RBC completes first cross-border payment on Canada’s new Renminbi Trading Hub
by Kylene Casanova
Royal Bank of Canada have completed the first cross-border Renminbi (RMB) payment on Canada’s new RMB Trading Hub, see, through the hub’s designated clearing bank, Industrial & Commercial Bank of China (Canada).
RBC was the first North American bank to have a presence in China, having entered into a correspondent banking relationship with the People’s Bank of China in 1954. RBC also has experience with Chinese financial markets in advising clients on direct investment in Chinese mainland securities.
First RMB-denominated money market ETF
Euroclear Bank, the Brussels-based international central securities depository, and CCB International Asset Management, the asset management arm of CCB International (Holdings) (CCB International), and Commerzbank AG have teamed-up to issue the first ever renminbi-denominated money market ETF in international form: Commerzbank CCBI Investment Funds ICVC - Commerzbank CCBI RQFII Money Market UCITS ETF.
In this industry first, the ETF will be listed and traded in renminbi, pound and euro on the London Stock Exchange, and settle directly in the ICSD - Euroclear Bank. CCBIAM and Euroclear Bank have combined their efforts to launch renminbi settlement and laid the foundations for future renminbi-denominated ETFs to develop in European markets.
Hu Zhang Hong, chief executive officer of CCB International stated: "Our partnership with Euroclear is the result of months of co-operative discussion about how we can best tap into London-based investors, and in future, other pools of wealth. London has long been a champion in promoting initiatives and enhancing infrastructure, and has become a vibrant renminbi centre. I would like to pay tribute to the key infrastructure provider - Euroclear - in making today's launch a reality. But this is just the beginning; we will continue the fruitful dialogue on the international renminbi market with our Hong Kong and mainland regulators and our partners in Europe."
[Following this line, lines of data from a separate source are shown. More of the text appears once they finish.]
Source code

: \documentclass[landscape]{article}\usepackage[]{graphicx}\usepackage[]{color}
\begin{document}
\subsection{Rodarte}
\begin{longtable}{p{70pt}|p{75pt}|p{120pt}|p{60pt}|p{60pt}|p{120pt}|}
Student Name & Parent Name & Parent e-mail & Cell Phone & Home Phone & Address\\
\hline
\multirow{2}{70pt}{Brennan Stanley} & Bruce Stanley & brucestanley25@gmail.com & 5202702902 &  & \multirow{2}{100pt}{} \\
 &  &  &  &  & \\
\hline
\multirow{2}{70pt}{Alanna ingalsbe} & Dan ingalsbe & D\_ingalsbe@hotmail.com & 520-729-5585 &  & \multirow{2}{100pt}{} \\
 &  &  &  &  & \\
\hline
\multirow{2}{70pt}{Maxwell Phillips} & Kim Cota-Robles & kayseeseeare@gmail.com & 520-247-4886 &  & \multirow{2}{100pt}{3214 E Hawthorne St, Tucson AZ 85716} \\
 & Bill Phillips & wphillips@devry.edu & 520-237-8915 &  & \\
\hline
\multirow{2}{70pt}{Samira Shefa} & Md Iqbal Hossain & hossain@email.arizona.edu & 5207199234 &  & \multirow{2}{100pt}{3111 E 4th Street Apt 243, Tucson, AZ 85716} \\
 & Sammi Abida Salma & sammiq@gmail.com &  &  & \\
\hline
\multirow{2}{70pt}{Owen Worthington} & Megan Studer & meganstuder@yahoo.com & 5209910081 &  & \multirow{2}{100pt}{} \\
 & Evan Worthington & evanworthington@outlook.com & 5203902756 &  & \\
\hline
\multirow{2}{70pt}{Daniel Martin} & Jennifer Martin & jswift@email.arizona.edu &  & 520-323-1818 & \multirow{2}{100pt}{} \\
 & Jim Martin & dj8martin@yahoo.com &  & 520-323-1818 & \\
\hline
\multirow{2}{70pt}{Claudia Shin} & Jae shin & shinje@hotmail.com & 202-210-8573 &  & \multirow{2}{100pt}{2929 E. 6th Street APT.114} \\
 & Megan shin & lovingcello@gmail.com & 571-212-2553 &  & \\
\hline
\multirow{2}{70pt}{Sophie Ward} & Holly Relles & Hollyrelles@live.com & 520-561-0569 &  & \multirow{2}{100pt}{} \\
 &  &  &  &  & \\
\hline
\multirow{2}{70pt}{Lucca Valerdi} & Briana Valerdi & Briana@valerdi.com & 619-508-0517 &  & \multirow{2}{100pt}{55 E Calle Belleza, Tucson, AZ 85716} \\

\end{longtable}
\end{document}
China’s International Payment System will launch in September
China’s new international payment system CIPS is expected to be ready by September. It is hoped that the system will reduce cost of payments in China and cut down on the abnormally high rate of bank message rejections in RMB denominated transactions, e.g. SWIFT estimates that there is a 15% rejection rate in RMB-denominated payments, where the average rate of rejection for all other currencies is about 5%.
There have been multiple versions of characters, and confusions between simplified Chinese character bank instructions, traditional character uses, and even Taiwan has a slightly different format. Mis-matches in character meanings in different Chinese usage systems can often cause an entity within the payments chain to reject instructions.
For CIPS the challenge will be to adopt a single standard and ensure that that is widely adopted for China payments, language in banking, and information field requirements. (This could take a while.)
Freescale netting and automated USD sweeps from Tianjin, China to Hong Kong
In January 2015, Freescale set up a US dollar collect-and-sweep solution with JP Morgan, connecting Tianjin and its HK regional treasury. J.P. Morgan believe the new structure to be the first US dollar-denominated cross-border sweeping and centralised payment and collection solution from an account based in Tianjin, a major national centre for manufacturers in China.
Local netting is used to minimise the funds that are swept from US dollar settlement accounts with local banks in China, to the domestic header account for Freescale Semiconductor (China) with JP Morgan in Tianjin.
JP Morgan also centralises all payments and collections for Freescale, while providing cross-border netting.